| ACTIVITY |
From the line containing "- Reaped automatically" to the line containing "#### Capacity Planning" in the entries below, reproduce every line exactly, ends included. Nothing else belongs in the copy, and no pictures.

[DATA FOR REVIEW — start]

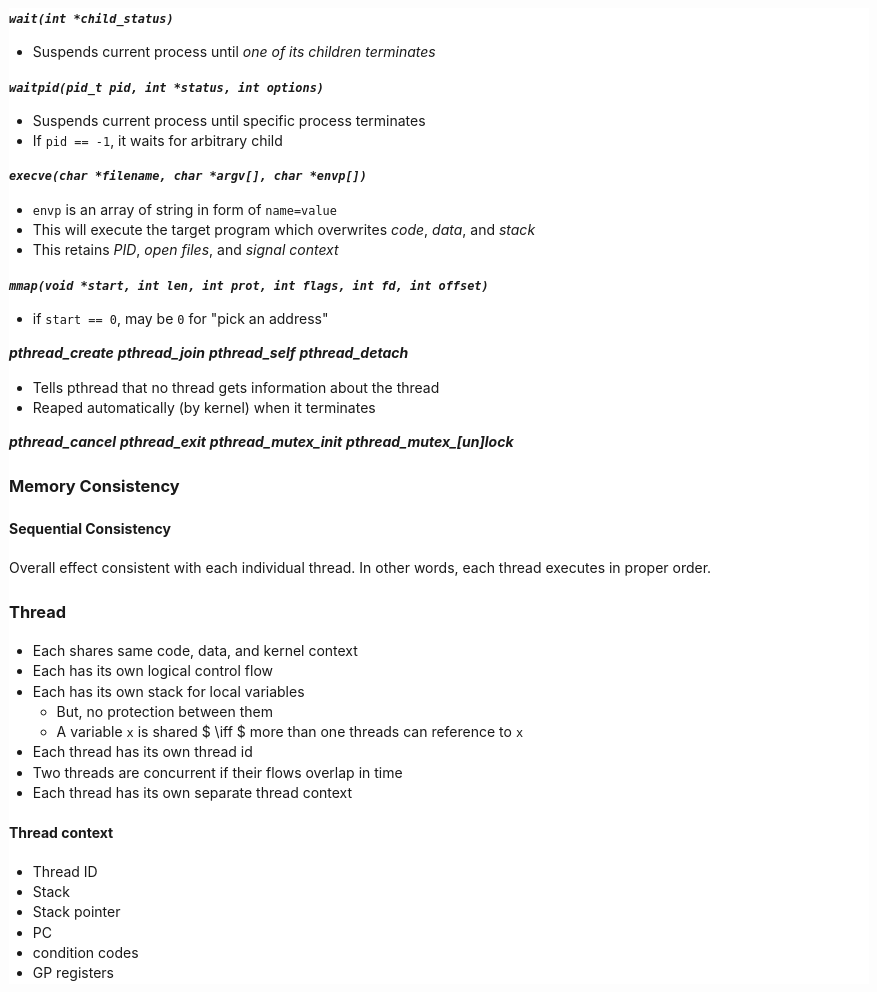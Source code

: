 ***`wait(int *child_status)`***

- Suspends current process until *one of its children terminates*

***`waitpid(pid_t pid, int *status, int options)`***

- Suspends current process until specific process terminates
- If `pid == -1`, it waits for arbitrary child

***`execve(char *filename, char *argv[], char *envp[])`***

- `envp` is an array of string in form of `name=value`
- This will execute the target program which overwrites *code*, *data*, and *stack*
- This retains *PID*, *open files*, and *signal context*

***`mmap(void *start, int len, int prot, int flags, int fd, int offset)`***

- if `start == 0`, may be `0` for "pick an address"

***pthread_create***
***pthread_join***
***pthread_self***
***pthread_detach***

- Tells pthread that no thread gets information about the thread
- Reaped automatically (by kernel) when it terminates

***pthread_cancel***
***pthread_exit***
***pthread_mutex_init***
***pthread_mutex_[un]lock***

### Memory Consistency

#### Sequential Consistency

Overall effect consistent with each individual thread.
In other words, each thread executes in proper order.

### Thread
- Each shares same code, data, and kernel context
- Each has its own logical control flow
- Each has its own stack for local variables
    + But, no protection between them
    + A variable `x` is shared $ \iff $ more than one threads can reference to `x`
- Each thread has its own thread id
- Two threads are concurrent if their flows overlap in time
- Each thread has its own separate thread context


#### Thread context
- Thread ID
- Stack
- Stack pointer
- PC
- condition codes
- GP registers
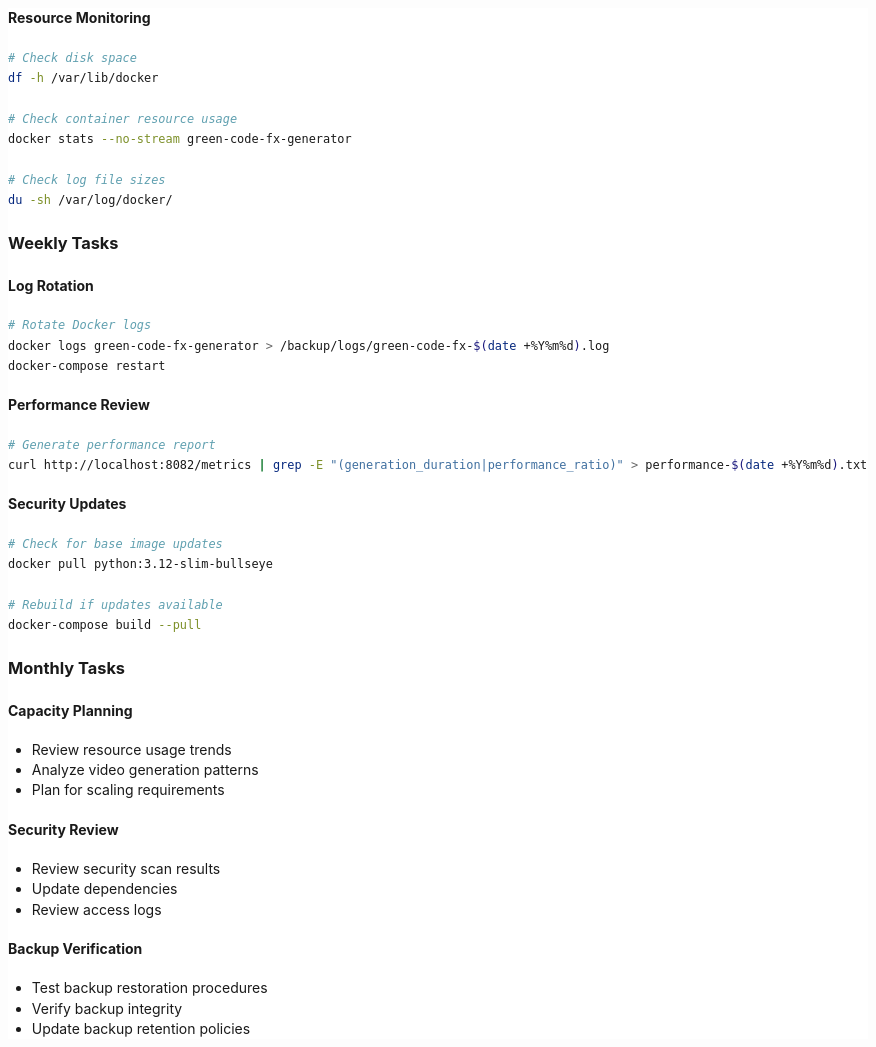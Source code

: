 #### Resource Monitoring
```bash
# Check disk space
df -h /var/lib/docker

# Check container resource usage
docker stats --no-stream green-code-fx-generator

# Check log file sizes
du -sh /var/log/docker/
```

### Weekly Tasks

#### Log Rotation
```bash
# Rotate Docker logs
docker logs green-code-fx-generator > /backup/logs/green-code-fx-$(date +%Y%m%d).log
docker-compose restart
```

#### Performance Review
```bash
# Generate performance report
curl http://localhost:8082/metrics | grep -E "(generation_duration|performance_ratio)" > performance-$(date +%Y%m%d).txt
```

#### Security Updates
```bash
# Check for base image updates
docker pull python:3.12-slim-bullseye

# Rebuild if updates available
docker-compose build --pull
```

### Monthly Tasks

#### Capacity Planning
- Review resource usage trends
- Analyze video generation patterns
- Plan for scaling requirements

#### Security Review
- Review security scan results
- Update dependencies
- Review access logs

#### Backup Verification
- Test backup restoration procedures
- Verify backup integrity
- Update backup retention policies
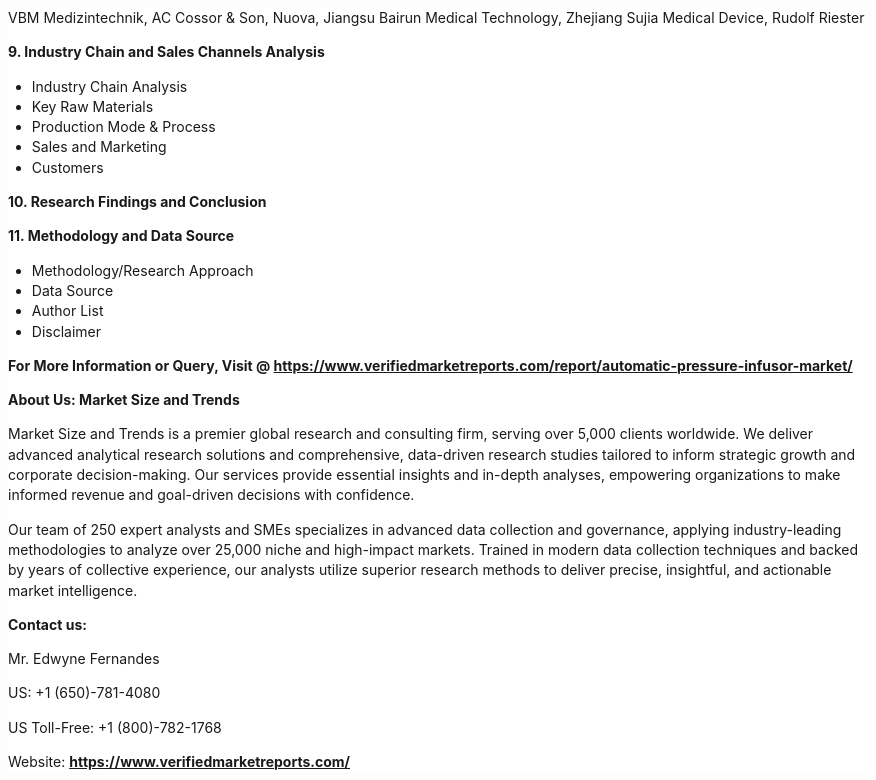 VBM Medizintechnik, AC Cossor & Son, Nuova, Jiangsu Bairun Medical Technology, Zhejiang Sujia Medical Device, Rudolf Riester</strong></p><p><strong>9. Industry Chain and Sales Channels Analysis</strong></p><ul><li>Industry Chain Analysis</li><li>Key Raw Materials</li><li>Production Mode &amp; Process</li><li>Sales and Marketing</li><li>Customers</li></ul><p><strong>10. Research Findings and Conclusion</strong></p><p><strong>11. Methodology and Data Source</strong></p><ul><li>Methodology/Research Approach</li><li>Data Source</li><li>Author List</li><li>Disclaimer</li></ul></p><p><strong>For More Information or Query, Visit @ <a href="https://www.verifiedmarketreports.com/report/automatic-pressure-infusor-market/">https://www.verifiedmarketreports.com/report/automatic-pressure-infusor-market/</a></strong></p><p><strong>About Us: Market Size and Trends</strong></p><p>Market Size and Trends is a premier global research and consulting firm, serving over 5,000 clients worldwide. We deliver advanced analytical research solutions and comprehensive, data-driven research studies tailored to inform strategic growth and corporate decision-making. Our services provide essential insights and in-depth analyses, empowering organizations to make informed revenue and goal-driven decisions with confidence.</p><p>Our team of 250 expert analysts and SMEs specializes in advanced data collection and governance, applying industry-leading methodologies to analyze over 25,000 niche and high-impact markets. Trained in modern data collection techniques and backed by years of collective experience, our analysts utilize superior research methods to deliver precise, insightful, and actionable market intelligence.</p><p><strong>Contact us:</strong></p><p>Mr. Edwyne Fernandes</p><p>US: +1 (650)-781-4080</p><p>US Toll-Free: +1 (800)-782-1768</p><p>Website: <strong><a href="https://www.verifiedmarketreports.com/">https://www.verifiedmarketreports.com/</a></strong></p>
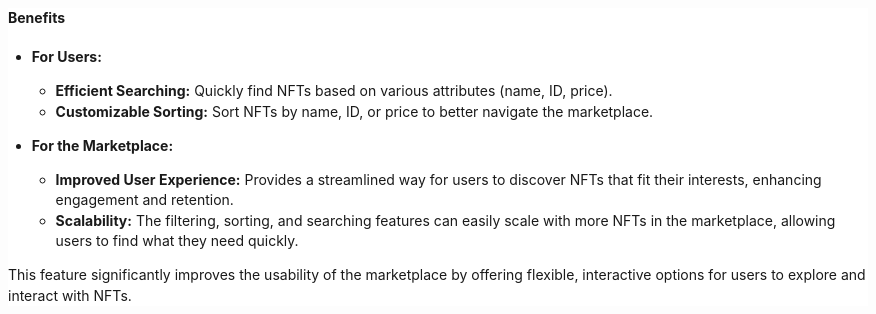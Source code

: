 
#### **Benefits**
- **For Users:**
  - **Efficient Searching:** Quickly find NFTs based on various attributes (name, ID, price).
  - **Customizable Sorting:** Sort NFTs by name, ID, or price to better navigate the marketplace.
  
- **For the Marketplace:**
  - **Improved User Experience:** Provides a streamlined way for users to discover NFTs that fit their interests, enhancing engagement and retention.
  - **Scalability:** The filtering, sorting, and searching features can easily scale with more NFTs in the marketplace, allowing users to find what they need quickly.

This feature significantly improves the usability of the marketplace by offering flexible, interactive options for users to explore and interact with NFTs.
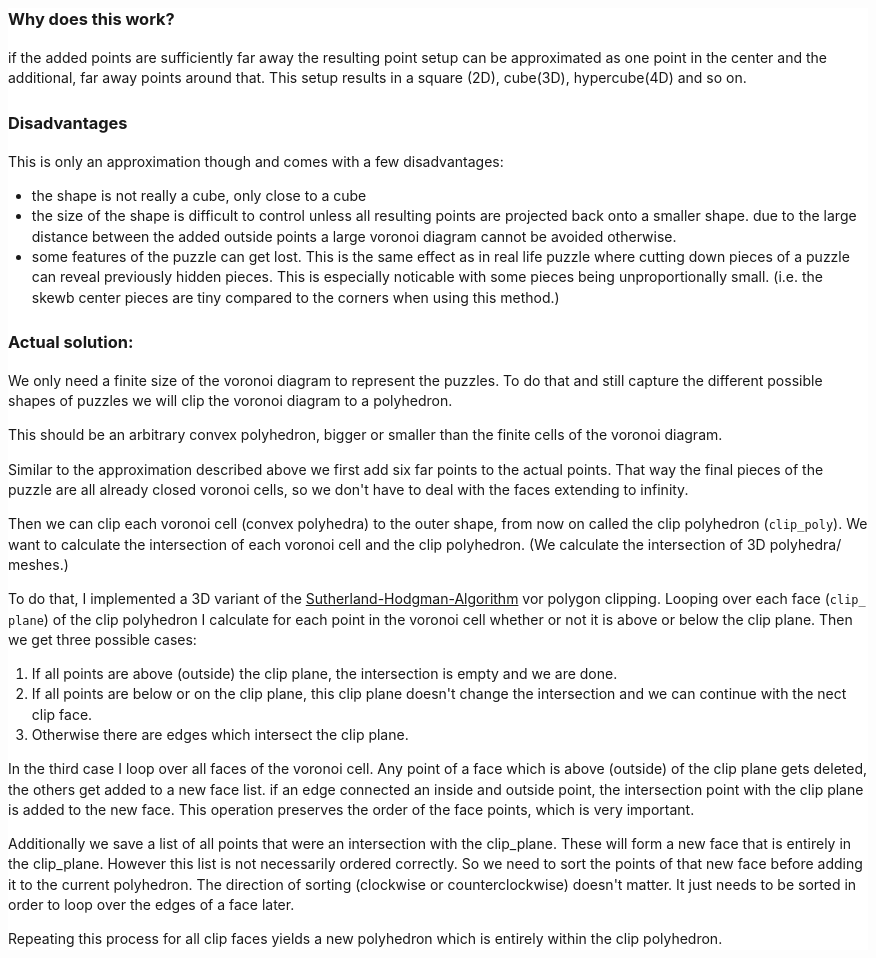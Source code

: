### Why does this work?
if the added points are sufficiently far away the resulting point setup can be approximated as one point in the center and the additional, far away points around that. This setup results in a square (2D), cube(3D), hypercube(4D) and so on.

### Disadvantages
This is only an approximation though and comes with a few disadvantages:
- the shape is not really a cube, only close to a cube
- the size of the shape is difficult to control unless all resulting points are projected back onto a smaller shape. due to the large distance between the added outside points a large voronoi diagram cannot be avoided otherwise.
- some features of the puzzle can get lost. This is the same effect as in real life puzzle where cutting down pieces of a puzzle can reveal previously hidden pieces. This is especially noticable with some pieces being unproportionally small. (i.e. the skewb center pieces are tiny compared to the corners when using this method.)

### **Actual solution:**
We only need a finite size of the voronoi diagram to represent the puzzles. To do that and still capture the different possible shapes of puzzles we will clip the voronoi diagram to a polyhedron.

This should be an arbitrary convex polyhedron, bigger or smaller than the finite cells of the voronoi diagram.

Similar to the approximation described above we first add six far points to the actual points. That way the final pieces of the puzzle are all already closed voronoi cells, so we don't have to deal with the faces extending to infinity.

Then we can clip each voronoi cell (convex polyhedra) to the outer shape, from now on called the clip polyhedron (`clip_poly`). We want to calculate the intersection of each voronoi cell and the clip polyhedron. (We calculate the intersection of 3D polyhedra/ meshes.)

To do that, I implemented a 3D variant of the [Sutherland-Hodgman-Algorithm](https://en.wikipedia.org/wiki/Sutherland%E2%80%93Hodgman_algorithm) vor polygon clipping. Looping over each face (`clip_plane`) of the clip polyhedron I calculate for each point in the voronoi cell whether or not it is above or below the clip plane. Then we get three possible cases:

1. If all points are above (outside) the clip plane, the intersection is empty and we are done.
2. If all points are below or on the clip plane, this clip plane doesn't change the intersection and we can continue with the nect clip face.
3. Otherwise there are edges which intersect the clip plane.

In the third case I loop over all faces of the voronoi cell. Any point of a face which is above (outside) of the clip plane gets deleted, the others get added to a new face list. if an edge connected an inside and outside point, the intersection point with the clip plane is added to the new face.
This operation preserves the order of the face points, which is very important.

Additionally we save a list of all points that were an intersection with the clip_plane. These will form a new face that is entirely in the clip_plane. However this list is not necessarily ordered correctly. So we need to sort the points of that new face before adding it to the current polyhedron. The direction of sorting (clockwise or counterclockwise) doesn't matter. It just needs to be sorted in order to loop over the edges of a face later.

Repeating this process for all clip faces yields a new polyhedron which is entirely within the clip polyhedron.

[DATA FOR REVIEW — finish]

| TASK ANSWER |
- Reaped automatically (by kernel) when it terminates

***pthread_cancel***
***pthread_exit***
***pthread_mutex_init***
***pthread_mutex_[un]lock***

### Memory Consistency

#### Sequential Consistency

Overall effect consistent with each individual thread.
In other words, each thread executes in proper order.

### Thread
- Each shares same code, data, and kernel context
- Each has its own logical control flow
- Each has its own stack for local variables
    + But, no protection between them
    + A variable `x` is shared $ \iff $ more than one threads can reference to `x`
- Each thread has its own thread id
- Two threads are concurrent if their flows overlap in time
- Each thread has its own separate thread context


#### Thread context
- Thread ID
- Stack
- Stack pointer
- PC
- condition codes
- GP registers
Source code

: #### Resource Monitoring
```bash
# Check disk space
df -h /var/lib/docker

# Check container resource usage
docker stats --no-stream green-code-fx-generator

# Check log file sizes
du -sh /var/log/docker/
```

### Weekly Tasks

#### Log Rotation
```bash
# Rotate Docker logs
docker logs green-code-fx-generator > /backup/logs/green-code-fx-$(date +%Y%m%d).log
docker-compose restart
```

#### Performance Review
```bash
# Generate performance report
curl http://localhost:8082/metrics | grep -E "(generation_duration|performance_ratio)" > performance-$(date +%Y%m%d).txt
```

#### Security Updates
```bash
# Check for base image updates
docker pull python:3.12-slim-bullseye

# Rebuild if updates available
docker-compose build --pull
```

### Monthly Tasks

#### Capacity Planning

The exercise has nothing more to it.